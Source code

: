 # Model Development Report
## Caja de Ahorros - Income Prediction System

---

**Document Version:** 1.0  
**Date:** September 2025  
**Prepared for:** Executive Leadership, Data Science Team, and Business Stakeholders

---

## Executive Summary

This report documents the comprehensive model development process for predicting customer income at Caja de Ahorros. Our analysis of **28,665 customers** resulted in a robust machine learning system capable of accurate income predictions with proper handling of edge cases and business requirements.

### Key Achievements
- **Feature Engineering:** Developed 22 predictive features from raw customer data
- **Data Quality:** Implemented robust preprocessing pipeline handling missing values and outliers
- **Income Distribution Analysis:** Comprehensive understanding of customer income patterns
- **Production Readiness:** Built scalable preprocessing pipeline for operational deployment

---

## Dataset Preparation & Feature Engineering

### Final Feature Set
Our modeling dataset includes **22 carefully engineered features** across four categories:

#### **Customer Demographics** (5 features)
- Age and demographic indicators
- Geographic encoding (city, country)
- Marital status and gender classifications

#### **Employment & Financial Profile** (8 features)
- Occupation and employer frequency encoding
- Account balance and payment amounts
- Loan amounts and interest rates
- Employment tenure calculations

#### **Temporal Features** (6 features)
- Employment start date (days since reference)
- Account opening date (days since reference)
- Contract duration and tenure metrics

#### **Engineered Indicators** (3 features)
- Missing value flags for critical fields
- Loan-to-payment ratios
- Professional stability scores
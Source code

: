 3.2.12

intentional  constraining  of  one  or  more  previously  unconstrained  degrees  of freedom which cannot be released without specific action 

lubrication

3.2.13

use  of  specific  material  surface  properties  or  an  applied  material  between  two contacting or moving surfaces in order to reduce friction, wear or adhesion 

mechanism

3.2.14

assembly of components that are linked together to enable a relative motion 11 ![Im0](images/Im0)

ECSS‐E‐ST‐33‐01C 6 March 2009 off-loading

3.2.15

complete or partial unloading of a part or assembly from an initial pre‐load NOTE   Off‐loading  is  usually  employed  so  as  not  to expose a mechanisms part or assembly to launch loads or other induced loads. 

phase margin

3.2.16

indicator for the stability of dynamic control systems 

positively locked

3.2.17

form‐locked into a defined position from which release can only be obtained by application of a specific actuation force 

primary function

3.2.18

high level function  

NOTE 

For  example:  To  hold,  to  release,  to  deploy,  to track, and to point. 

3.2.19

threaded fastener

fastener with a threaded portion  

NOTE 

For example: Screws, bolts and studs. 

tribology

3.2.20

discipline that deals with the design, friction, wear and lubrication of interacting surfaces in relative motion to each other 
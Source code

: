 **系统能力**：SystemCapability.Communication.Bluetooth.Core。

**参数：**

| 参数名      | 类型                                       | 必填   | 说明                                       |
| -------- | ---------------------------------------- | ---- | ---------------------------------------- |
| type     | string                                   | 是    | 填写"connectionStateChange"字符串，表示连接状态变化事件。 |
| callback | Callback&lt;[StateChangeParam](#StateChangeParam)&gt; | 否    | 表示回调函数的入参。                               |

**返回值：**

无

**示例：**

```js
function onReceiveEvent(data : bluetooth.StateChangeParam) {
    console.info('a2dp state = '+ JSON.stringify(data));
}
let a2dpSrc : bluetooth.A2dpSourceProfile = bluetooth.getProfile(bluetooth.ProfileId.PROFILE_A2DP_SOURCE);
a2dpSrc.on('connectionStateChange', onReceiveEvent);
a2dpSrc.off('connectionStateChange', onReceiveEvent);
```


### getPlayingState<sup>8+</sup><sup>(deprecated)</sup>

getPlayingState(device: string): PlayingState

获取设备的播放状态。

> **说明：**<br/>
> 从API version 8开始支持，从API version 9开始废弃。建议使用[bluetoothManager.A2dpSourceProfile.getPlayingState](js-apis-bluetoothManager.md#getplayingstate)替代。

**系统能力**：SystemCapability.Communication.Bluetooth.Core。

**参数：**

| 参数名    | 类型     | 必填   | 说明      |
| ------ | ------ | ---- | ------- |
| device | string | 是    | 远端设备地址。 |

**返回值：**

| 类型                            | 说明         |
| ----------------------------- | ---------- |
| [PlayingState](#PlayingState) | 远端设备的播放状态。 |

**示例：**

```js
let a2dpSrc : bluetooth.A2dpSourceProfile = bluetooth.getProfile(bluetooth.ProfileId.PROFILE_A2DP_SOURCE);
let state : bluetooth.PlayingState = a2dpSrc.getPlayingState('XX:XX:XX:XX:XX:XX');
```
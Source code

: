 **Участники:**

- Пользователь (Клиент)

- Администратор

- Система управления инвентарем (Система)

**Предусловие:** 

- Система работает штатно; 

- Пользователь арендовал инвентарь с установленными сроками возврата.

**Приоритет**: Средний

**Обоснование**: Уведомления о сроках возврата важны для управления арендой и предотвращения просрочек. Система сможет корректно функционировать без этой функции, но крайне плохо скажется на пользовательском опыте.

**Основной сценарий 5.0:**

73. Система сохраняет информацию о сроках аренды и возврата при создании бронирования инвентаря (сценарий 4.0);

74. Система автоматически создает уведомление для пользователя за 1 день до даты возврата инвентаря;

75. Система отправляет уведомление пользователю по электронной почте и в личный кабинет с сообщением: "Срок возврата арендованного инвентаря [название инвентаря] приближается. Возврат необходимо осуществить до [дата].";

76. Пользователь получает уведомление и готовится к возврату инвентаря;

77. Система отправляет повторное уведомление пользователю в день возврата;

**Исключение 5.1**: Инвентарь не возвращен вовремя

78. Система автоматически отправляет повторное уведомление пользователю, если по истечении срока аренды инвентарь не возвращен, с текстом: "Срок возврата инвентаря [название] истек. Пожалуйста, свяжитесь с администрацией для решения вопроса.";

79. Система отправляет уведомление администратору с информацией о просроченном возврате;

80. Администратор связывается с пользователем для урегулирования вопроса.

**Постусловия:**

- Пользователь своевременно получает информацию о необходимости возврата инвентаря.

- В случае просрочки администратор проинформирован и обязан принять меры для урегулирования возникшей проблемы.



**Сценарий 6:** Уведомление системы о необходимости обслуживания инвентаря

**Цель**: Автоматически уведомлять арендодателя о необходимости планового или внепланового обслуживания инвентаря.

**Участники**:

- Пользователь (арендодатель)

────────────────────────────────────────

▶ WHAT NEEDS TO BE DONE
The expected answer holds each line from the listing above where the string "threaded" is present.

▶ RESULT
threaded fastener
fastener with a threaded portion  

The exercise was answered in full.